The analyst has an outperform rating on the stock and boosted his price target to $65 from $60 while calling Snap “the cleanest story” among internet names.
Snap painted a rosier picture than Meta in its latest report, but not all were sold on the drastically different story that Snap’s management conveyed. RBC Capital Markets analyst Brad Erickson downgraded the stock to sector perform from outperform, writing that despite the “dramatic” stock move, he still had questions about how Snap is managing ad-targeting challenges brought on by Apple’s privacy changes.
“Management’s commentary makes it unclear if SNAP has made any actual targeting improvements, in our view,” he wrote.
Erickson also wondered if Snap’s content approach would prove successful amid the rise of TikTok. Snapchat highlighted momentum with its Spotlight section that showcases user-submitted short-form video content, similar to what people can find on TikTok, but Erickson questions whether that will be enough in the current competitive landscape.

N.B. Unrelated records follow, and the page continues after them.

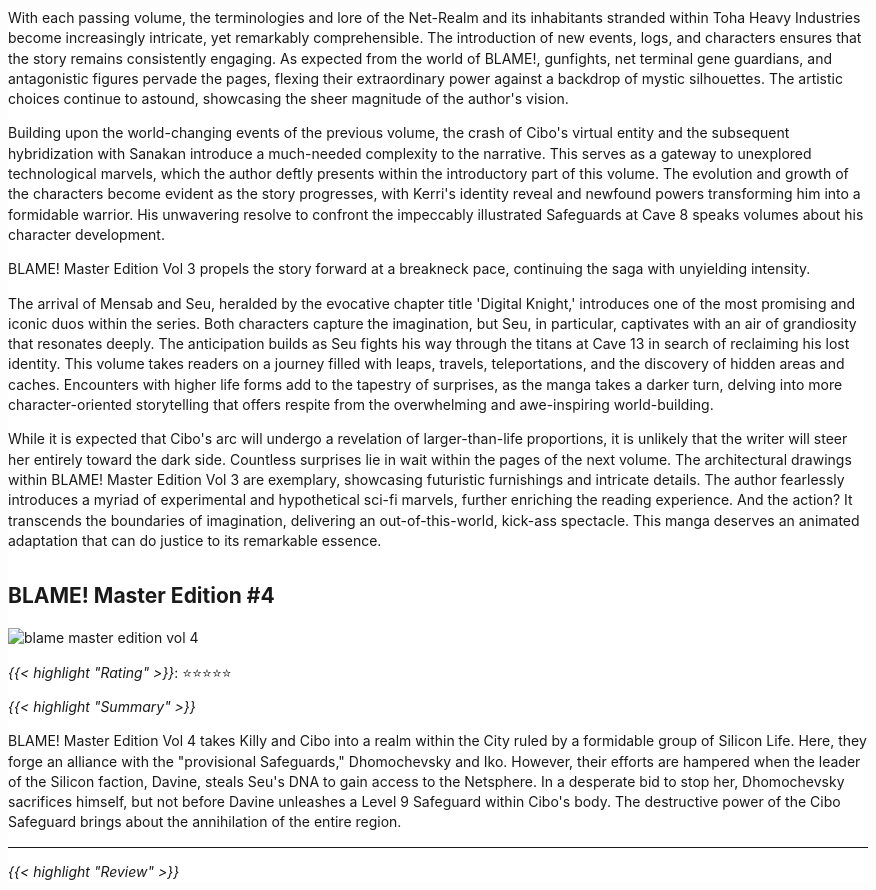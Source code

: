 With each passing volume, the terminologies and lore of the Net-Realm and its inhabitants stranded within Toha Heavy Industries become increasingly intricate, yet remarkably comprehensible. The introduction of new events, logs, and characters ensures that the story remains consistently engaging. As expected from the world of BLAME!, gunfights, net terminal gene guardians, and antagonistic figures pervade the pages, flexing their extraordinary power against a backdrop of mystic silhouettes. The artistic choices continue to astound, showcasing the sheer magnitude of the author's vision.

Building upon the world-changing events of the previous volume, the crash of Cibo's virtual entity and the subsequent hybridization with Sanakan introduce a much-needed complexity to the narrative. This serves as a gateway to unexplored technological marvels, which the author deftly presents within the introductory part of this volume. The evolution and growth of the characters become evident as the story progresses, with Kerri's identity reveal and newfound powers transforming him into a formidable warrior. His unwavering resolve to confront the impeccably illustrated Safeguards at Cave 8 speaks volumes about his character development.

BLAME! Master Edition Vol 3 propels the story forward at a breakneck pace, continuing the saga with unyielding intensity.

The arrival of Mensab and Seu, heralded by the evocative chapter title 'Digital Knight,' introduces one of the most promising and iconic duos within the series. Both characters capture the imagination, but Seu, in particular, captivates with an air of grandiosity that resonates deeply. The anticipation builds as Seu fights his way through the titans at Cave 13 in search of reclaiming his lost identity. This volume takes readers on a journey filled with leaps, travels, teleportations, and the discovery of hidden areas and caches. Encounters with higher life forms add to the tapestry of surprises, as the manga takes a darker turn, delving into more character-oriented storytelling that offers respite from the overwhelming and awe-inspiring world-building.

While it is expected that Cibo's arc will undergo a revelation of larger-than-life proportions, it is unlikely that the writer will steer her entirely toward the dark side. Countless surprises lie in wait within the pages of the next volume. The architectural drawings within BLAME! Master Edition Vol 3 are exemplary, showcasing futuristic furnishings and intricate details. The author fearlessly introduces a myriad of experimental and hypothetical sci-fi marvels, further enriching the reading experience. And the action? It transcends the boundaries of imagination, delivering an out-of-this-world, kick-ass spectacle. This manga deserves an animated adaptation that can do justice to its remarkable essence.

## BLAME! Master Edition #4

![blame master edition vol 4](/blog/blame-4.jpg)

*{{< highlight "Rating" >}}*: ⭐⭐⭐⭐⭐

*{{< highlight "Summary" >}}*

BLAME! Master Edition Vol 4 takes Killy and Cibo into a realm within the City ruled by a formidable group of Silicon Life. Here, they forge an alliance with the "provisional Safeguards," Dhomochevsky and Iko. However, their efforts are hampered when the leader of the Silicon faction, Davine, steals Seu's DNA to gain access to the Netsphere. In a desperate bid to stop her, Dhomochevsky sacrifices himself, but not before Davine unleashes a Level 9 Safeguard within Cibo's body. The destructive power of the Cibo Safeguard brings about the annihilation of the entire region.

---

*{{< highlight "Review" >}}*
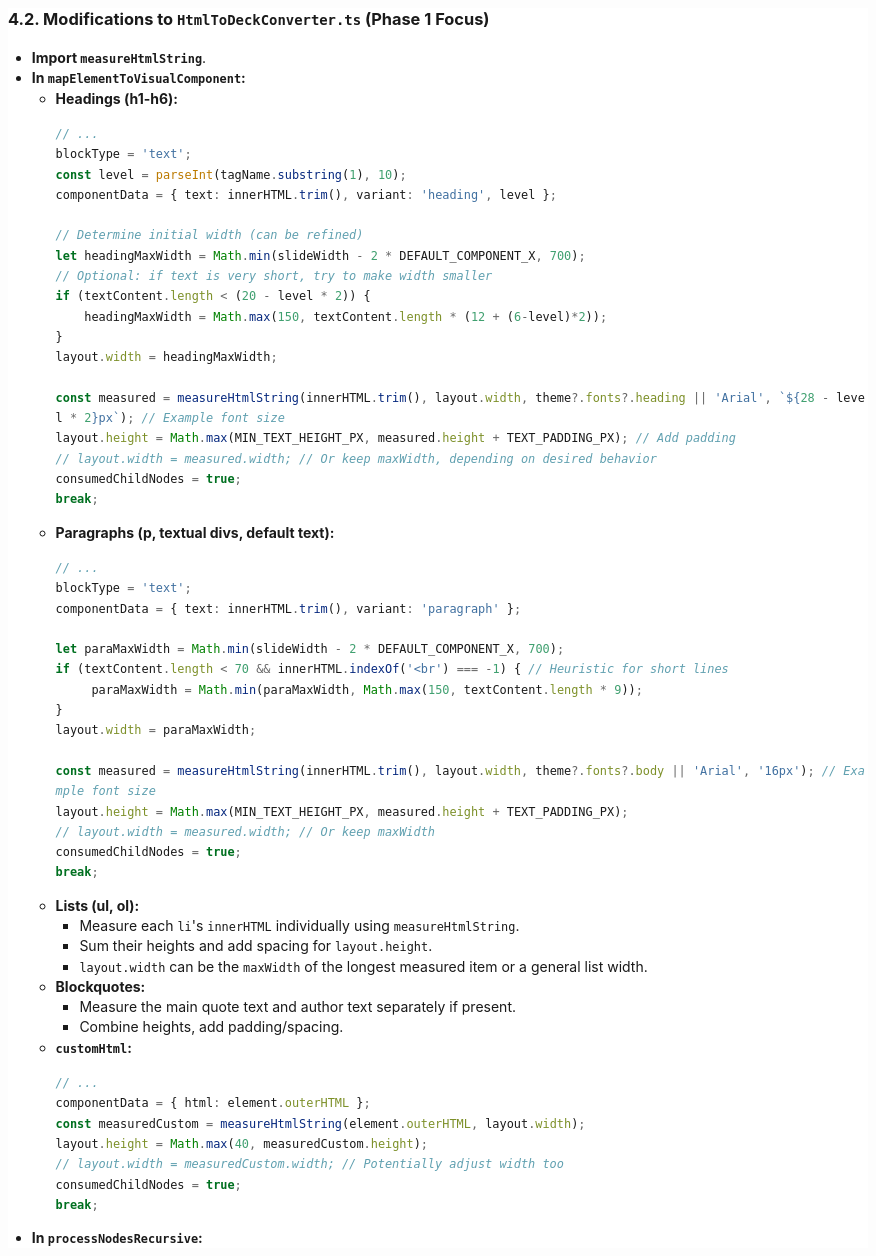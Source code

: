 ### 4.2. Modifications to `HtmlToDeckConverter.ts` (Phase 1 Focus)

*   **Import `measureHtmlString`**.
*   **In `mapElementToVisualComponent`:**
    *   **Headings (h1-h6):**
        ```typescript
        // ...
        blockType = 'text';
        const level = parseInt(tagName.substring(1), 10);
        componentData = { text: innerHTML.trim(), variant: 'heading', level };
        
        // Determine initial width (can be refined)
        let headingMaxWidth = Math.min(slideWidth - 2 * DEFAULT_COMPONENT_X, 700);
        // Optional: if text is very short, try to make width smaller
        if (textContent.length < (20 - level * 2)) {
            headingMaxWidth = Math.max(150, textContent.length * (12 + (6-level)*2));
        }
        layout.width = headingMaxWidth;

        const measured = measureHtmlString(innerHTML.trim(), layout.width, theme?.fonts?.heading || 'Arial', `${28 - level * 2}px`); // Example font size
        layout.height = Math.max(MIN_TEXT_HEIGHT_PX, measured.height + TEXT_PADDING_PX); // Add padding
        // layout.width = measured.width; // Or keep maxWidth, depending on desired behavior
        consumedChildNodes = true;
        break;
        ```
    *   **Paragraphs (p, textual divs, default text):**
        ```typescript
        // ...
        blockType = 'text';
        componentData = { text: innerHTML.trim(), variant: 'paragraph' };
        
        let paraMaxWidth = Math.min(slideWidth - 2 * DEFAULT_COMPONENT_X, 700);
        if (textContent.length < 70 && innerHTML.indexOf('<br') === -1) { // Heuristic for short lines
             paraMaxWidth = Math.min(paraMaxWidth, Math.max(150, textContent.length * 9));
        }
        layout.width = paraMaxWidth;

        const measured = measureHtmlString(innerHTML.trim(), layout.width, theme?.fonts?.body || 'Arial', '16px'); // Example font size
        layout.height = Math.max(MIN_TEXT_HEIGHT_PX, measured.height + TEXT_PADDING_PX);
        // layout.width = measured.width; // Or keep maxWidth
        consumedChildNodes = true;
        break;
        ```
    *   **Lists (ul, ol):**
        *   Measure each `li`'s `innerHTML` individually using `measureHtmlString`.
        *   Sum their heights and add spacing for `layout.height`.
        *   `layout.width` can be the `maxWidth` of the longest measured item or a general list width.
    *   **Blockquotes:**
        *   Measure the main quote text and author text separately if present.
        *   Combine heights, add padding/spacing.
    *   **`customHtml`:**
        ```typescript
        // ...
        componentData = { html: element.outerHTML };
        const measuredCustom = measureHtmlString(element.outerHTML, layout.width);
        layout.height = Math.max(40, measuredCustom.height);
        // layout.width = measuredCustom.width; // Potentially adjust width too
        consumedChildNodes = true;
        break;
        ```
*   **In `processNodesRecursive`:**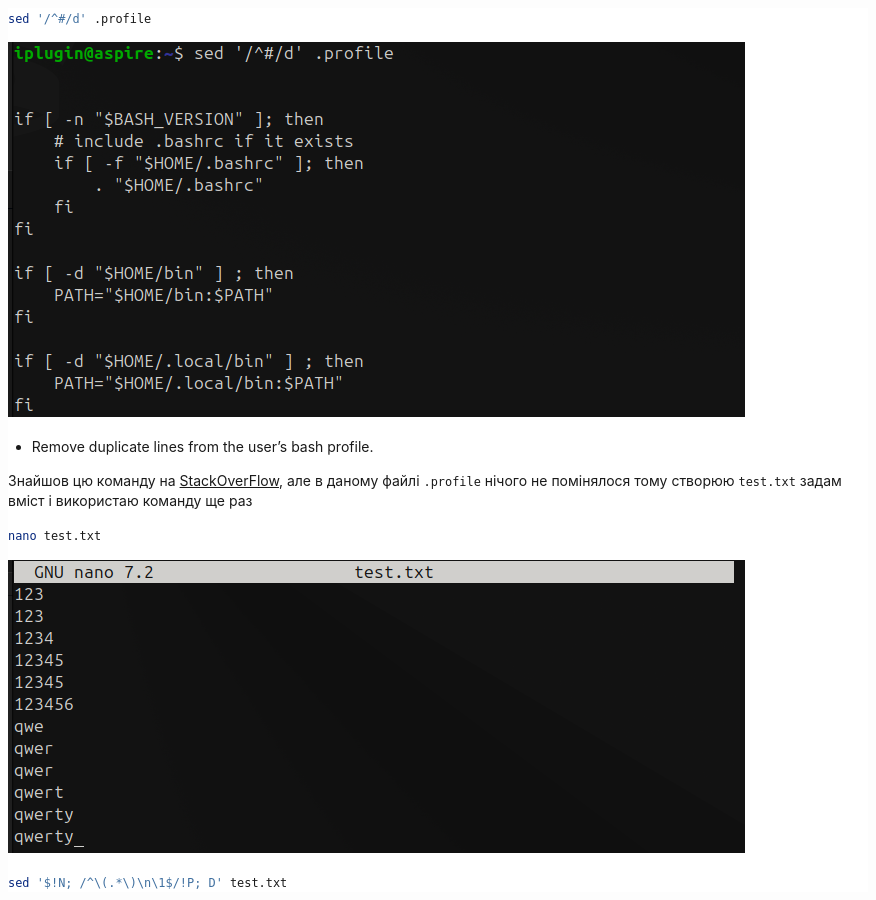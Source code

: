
 ``` Bash
sed '/^#/d' .profile
```

![alt text](screen/image-15.png)

- Remove duplicate lines from the user’s bash profile.

Знайшов цю команду на [StackOverFlow](https://stackoverflow.com/questions/65238579/remove-duplicate-lines-based-on-starting-pattern-using-bash), але в даному файлі `.profile`
нічого не помінялося тому створюю `test.txt` задам вміст і використаю команду ще раз

``` Bash
nano test.txt
```

![alt text](screen/image-16.png)

``` Bash
sed '$!N; /^\(.*\)\n\1$/!P; D' test.txt
```
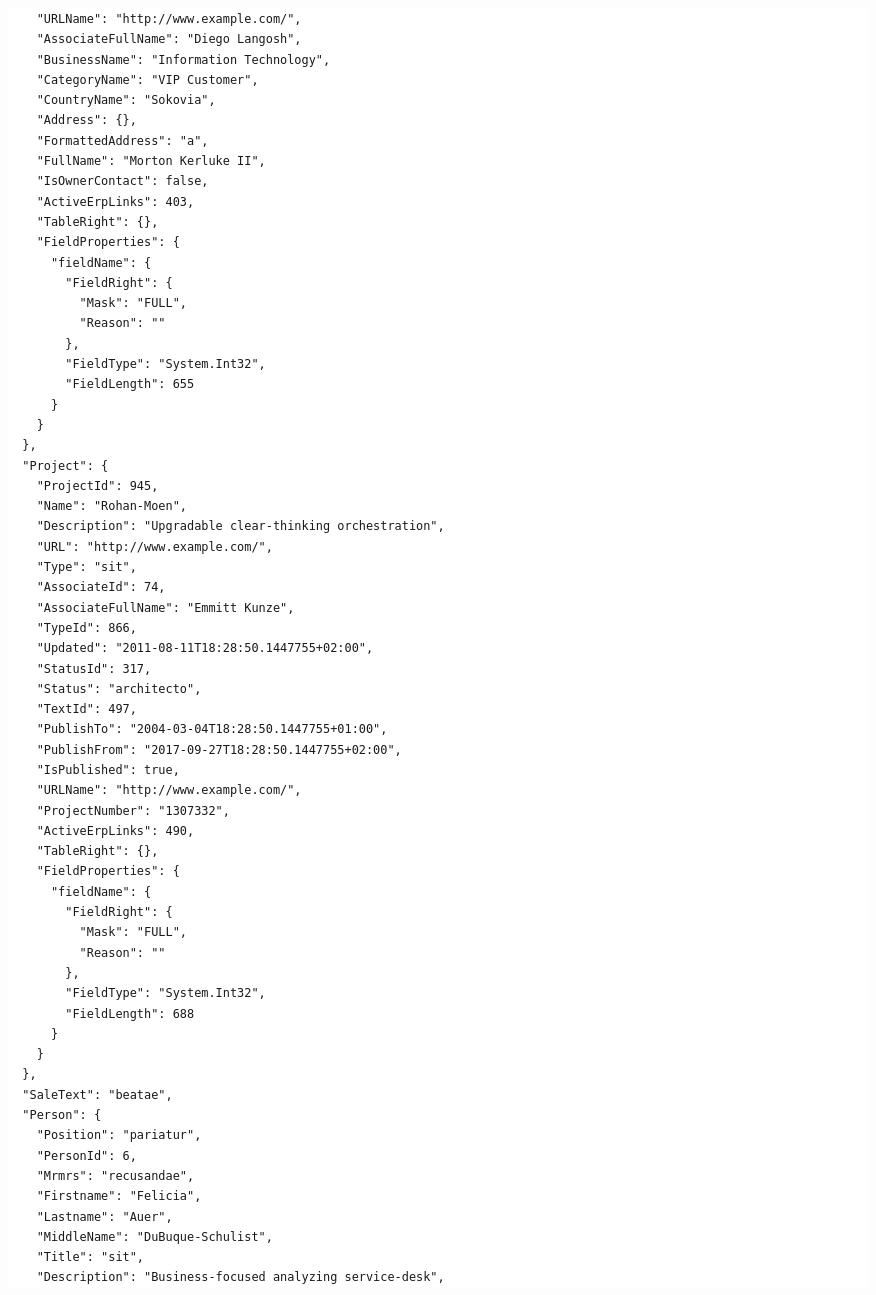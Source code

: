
 ```http_
    "URLName": "http://www.example.com/",
    "AssociateFullName": "Diego Langosh",
    "BusinessName": "Information Technology",
    "CategoryName": "VIP Customer",
    "CountryName": "Sokovia",
    "Address": {},
    "FormattedAddress": "a",
    "FullName": "Morton Kerluke II",
    "IsOwnerContact": false,
    "ActiveErpLinks": 403,
    "TableRight": {},
    "FieldProperties": {
      "fieldName": {
        "FieldRight": {
          "Mask": "FULL",
          "Reason": ""
        },
        "FieldType": "System.Int32",
        "FieldLength": 655
      }
    }
  },
  "Project": {
    "ProjectId": 945,
    "Name": "Rohan-Moen",
    "Description": "Upgradable clear-thinking orchestration",
    "URL": "http://www.example.com/",
    "Type": "sit",
    "AssociateId": 74,
    "AssociateFullName": "Emmitt Kunze",
    "TypeId": 866,
    "Updated": "2011-08-11T18:28:50.1447755+02:00",
    "StatusId": 317,
    "Status": "architecto",
    "TextId": 497,
    "PublishTo": "2004-03-04T18:28:50.1447755+01:00",
    "PublishFrom": "2017-09-27T18:28:50.1447755+02:00",
    "IsPublished": true,
    "URLName": "http://www.example.com/",
    "ProjectNumber": "1307332",
    "ActiveErpLinks": 490,
    "TableRight": {},
    "FieldProperties": {
      "fieldName": {
        "FieldRight": {
          "Mask": "FULL",
          "Reason": ""
        },
        "FieldType": "System.Int32",
        "FieldLength": 688
      }
    }
  },
  "SaleText": "beatae",
  "Person": {
    "Position": "pariatur",
    "PersonId": 6,
    "Mrmrs": "recusandae",
    "Firstname": "Felicia",
    "Lastname": "Auer",
    "MiddleName": "DuBuque-Schulist",
    "Title": "sit",
    "Description": "Business-focused analyzing service-desk",
```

“With N. America DAUs [daily active users] missing expectations in Q4 and only modestly growing y/y, we do not believe Spotlight is displaying the potential to drive an inflection to U.S. users – particularly given TikTok’s apparent rising momentum,” he wrote.
Snap’s stock also “lacks valuation support,” he continued. Based on its aftermarket indication of $39, the stock was trading at 8.4 times enterprise value to estimated 2023 revenue, according to Erickson, which he viewed as “not cheap” given that “Street estimates appear ambitious based on the aforementioned headwinds.” (Shares recently changed hands near $37.)
Wells Fargo’s Brian Fitzgerald was more upbeat about Snap’s competitive stance.
“Amid strong competition, management acknowledged a reduction in time spent posting/watching Friend Stories, offset by increased consumption of pro/community content in Discover/Spotlight,” he wrote. But with Snap’s “broad range of utility” through features like augmented-reality lenses, messaging, and commerce, he sees the company as “well positioned to compete for user attention.”
Cahall has a buy rating on the stock but cut his target price to $60 from $75.